Introduction to SAS for Windows and Review of Basic Statistics

Module 1: Introduction to SAS for Windows and Review of Basic Statistics

 

Introduction


About the Course

This course introduces statistical computing using Statistical Analysis Systems (SAS). The emphasis is on manipulating data sets and basic statistical procedures such as t-tests, chi-square tests, correlation, and regression. SAS is a statistical package and a programming language. As with any language quite a bit of practice is required in order to be fluent.

 

Why take this course?

Statistics with SAS

Statistical knowledge is crucial to understand and interpret SAS output. Although several statistical concepts and methods will be reviewed, this course assumes that you have completed an introductory course in biostatistics or in statistics. Please see the instructor if you have not fulfilled this requirement.

Learning Objectives


After completing this modules, the student will be able to: 

At the end of this module there is also a brief review of basic biostatistics.

 

 

 

SAS version


In this class, we will use SAS version 9.3. This version should already be installed on your lab computers. If you have SAS version 9.4 installed on your computer, that's fine. If you happen to have an earlier version installed on your computer, please see your instructor

Starting SAS


From the Windows Desktop, select the Start menu, the Programs menu, the SAS menu, and finally SAS 9.3 (English).

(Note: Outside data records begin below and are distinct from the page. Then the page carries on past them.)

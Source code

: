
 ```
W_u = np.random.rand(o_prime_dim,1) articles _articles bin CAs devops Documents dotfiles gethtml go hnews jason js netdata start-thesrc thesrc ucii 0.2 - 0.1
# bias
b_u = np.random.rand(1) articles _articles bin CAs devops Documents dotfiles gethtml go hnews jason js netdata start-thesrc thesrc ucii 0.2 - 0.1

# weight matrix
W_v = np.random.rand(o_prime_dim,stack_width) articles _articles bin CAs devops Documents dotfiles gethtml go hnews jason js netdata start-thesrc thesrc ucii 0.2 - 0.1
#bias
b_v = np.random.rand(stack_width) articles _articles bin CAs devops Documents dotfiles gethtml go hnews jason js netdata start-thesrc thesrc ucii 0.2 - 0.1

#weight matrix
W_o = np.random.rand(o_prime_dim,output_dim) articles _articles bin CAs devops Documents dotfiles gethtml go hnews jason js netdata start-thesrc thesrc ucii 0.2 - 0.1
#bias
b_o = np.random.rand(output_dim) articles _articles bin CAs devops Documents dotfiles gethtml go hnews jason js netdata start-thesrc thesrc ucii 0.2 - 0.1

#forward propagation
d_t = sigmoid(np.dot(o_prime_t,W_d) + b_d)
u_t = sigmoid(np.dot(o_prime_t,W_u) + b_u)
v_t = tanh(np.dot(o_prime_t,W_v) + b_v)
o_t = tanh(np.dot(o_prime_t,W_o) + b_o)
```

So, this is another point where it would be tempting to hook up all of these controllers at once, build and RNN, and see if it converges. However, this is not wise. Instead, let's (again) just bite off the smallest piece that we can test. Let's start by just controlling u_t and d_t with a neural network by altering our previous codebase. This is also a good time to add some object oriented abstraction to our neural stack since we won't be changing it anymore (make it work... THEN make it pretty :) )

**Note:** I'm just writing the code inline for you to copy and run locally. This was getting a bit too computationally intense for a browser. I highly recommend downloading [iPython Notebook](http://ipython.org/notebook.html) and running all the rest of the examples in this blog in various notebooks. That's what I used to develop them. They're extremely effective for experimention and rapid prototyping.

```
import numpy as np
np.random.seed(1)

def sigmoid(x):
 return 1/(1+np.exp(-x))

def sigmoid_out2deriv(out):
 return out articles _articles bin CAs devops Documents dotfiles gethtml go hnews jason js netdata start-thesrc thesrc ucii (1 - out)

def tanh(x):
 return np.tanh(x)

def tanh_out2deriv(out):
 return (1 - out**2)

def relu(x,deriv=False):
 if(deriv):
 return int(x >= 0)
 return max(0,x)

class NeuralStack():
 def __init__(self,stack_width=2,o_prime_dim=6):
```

NOTE: The appearance of your computer screen will differ depending on which version of Windows you are using.

 

Once SAS has started, the screen will look similar to the following:

 

The main SAS window is divided into several sub-windows: the menu and toolbar along the top of the window, the explorer/results browser along the left hand side, the log to the top right, the program editor below the log on the bottom right, and the windows bar along the bottom.

The Editor (Program Editor) window is a text editor that facilitates writing SAS programs (code). The Log window displays system messages, errors, and resource usage and is thus used to review program statements. The Output window displays output from statistical procedures run within the SAS program; however this is no longer the default. In SAS 9.3 output is sent to the Results Viewer which opens automatically when you run a procedure that generates output. The Results window displays a map of the Output window, and is useful for navigating the results of complicated analyses. Finally, the Explorer window contains all of the data sets in the current SAS session.

These windows can be moved or resized as desired. Only one SAS window is active at a time. The active window will have a shaded title bar at the top of the window, and a highlighted windows bar at the bottom of the screen. In the above example, the Program Editor is the active window, with an "Untitled" program name. Note that the menu options for the SAS toolbar along the top of the screen depend on which window is currently active.

The active window can be changed by clicking on that window with the mouse, or by selecting the desired window from the Window menu.

 

 

The active window can also be changed using the View menu.

 

A Simple Program


We will now consider a simple program, which creates a SAS data set using a SAS data step (DATA) and calculates simple descriptive statistics (sample size, mean, and standard deviation) using a SAS procedure (PROC). A SAS data step is primarily used to create and modify data sets, and a SAS procedure is primarily used to analyze data. We will review these concepts more in a bit.

All data used by SAS is stored in a data set.

A data set is a matrix (or box) that contains a column for every variable and a line for each observation (e.g., subject).

Data sets can be entered in the SAS programming code or can be read in from a variety of external sources, such as text files, and Microsoft Excel. In subsequent classes we will discuss reading in data sets from external files. Once a data set has been created, commands or procedures can operate on these data sets.

 

Many procedures are implemented in SAS. Their scope varies; some examples are:

The name of the procedure is often suggestive of the scope of that procedure.

We will begin by typing the following commands into the Program Editor:

 

Line 1: defines a title that will appear on each page of output. Title statements are optional, but they help provide information about the program and are a useful addition to most analyses. In this class, we will often require title statements for assignments.

Line 2: is blank.

Line 3: creates a data set named one.

Line 4: creates two variables named age and gender.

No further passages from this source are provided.